▶ Dataset content
---

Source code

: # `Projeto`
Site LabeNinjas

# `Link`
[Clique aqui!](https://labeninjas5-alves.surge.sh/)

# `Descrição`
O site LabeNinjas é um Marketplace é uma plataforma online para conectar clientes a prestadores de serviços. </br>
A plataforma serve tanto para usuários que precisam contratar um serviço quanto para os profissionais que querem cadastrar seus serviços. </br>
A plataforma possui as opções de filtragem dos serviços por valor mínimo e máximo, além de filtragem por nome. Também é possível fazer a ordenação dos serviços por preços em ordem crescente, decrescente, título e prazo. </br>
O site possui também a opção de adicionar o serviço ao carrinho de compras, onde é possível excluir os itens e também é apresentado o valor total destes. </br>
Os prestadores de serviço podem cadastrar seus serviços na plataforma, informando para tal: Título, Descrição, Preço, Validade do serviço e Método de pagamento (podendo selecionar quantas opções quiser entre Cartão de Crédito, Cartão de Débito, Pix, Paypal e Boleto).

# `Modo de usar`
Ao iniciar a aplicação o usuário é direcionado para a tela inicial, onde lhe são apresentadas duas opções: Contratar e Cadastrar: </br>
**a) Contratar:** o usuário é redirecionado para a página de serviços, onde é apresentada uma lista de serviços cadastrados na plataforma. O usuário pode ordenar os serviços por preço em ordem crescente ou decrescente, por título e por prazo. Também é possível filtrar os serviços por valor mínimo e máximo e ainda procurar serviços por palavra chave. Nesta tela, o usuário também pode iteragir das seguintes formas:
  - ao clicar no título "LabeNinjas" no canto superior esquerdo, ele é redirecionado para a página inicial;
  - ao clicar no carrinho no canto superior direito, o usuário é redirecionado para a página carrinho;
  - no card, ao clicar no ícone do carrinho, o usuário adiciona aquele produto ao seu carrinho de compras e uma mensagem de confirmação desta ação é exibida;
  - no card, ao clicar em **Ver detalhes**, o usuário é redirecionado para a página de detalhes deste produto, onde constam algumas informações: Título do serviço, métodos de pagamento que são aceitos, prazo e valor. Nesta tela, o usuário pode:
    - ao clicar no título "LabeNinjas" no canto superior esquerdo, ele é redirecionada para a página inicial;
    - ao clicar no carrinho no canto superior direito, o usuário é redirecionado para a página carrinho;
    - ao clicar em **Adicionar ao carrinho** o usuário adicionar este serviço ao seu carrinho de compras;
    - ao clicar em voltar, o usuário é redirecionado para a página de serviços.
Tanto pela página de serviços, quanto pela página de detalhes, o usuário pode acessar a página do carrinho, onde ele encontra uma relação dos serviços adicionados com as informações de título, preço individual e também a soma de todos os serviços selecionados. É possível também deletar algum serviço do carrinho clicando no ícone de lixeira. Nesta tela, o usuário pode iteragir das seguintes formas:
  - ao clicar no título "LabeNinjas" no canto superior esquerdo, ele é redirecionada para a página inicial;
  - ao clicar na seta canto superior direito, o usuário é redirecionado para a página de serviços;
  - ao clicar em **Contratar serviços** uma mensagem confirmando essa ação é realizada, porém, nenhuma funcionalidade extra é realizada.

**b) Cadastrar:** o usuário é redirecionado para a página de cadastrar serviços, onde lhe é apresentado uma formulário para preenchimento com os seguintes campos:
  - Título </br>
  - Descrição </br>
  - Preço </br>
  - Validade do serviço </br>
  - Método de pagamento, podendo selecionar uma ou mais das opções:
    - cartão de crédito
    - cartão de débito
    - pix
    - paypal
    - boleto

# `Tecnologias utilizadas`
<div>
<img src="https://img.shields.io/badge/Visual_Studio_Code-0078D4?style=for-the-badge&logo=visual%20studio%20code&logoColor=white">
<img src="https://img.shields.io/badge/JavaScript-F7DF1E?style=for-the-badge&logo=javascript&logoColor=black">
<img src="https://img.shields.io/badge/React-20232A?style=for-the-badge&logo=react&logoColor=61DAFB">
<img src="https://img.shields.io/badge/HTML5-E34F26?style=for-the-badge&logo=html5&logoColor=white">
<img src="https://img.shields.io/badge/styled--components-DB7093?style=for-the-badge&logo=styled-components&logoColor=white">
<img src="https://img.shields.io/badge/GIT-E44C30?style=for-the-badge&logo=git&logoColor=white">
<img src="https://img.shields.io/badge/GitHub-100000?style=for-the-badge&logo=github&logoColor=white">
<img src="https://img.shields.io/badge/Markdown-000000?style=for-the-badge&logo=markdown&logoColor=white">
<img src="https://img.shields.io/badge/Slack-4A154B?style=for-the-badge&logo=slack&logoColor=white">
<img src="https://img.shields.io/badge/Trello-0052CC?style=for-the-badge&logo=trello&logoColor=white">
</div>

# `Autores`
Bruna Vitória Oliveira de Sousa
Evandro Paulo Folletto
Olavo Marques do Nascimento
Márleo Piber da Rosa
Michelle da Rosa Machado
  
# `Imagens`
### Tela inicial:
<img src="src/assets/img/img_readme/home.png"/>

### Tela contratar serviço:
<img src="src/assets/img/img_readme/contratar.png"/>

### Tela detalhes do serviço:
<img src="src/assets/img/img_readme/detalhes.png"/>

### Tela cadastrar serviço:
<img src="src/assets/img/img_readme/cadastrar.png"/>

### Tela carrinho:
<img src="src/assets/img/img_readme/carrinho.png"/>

---

▶ What is required
Go through the listing above and list every line that has the word "inicial".

▶ Response area
Ao iniciar a aplicação o usuário é direcionado para a tela inicial, onde lhe são apresentadas duas opções: Contratar e Cadastrar: </br>
  - ao clicar no título "LabeNinjas" no canto superior esquerdo, ele é redirecionado para a página inicial;
    - ao clicar no título "LabeNinjas" no canto superior esquerdo, ele é redirecionada para a página inicial;
  - ao clicar no título "LabeNinjas" no canto superior esquerdo, ele é redirecionada para a página inicial;
### Tela inicial:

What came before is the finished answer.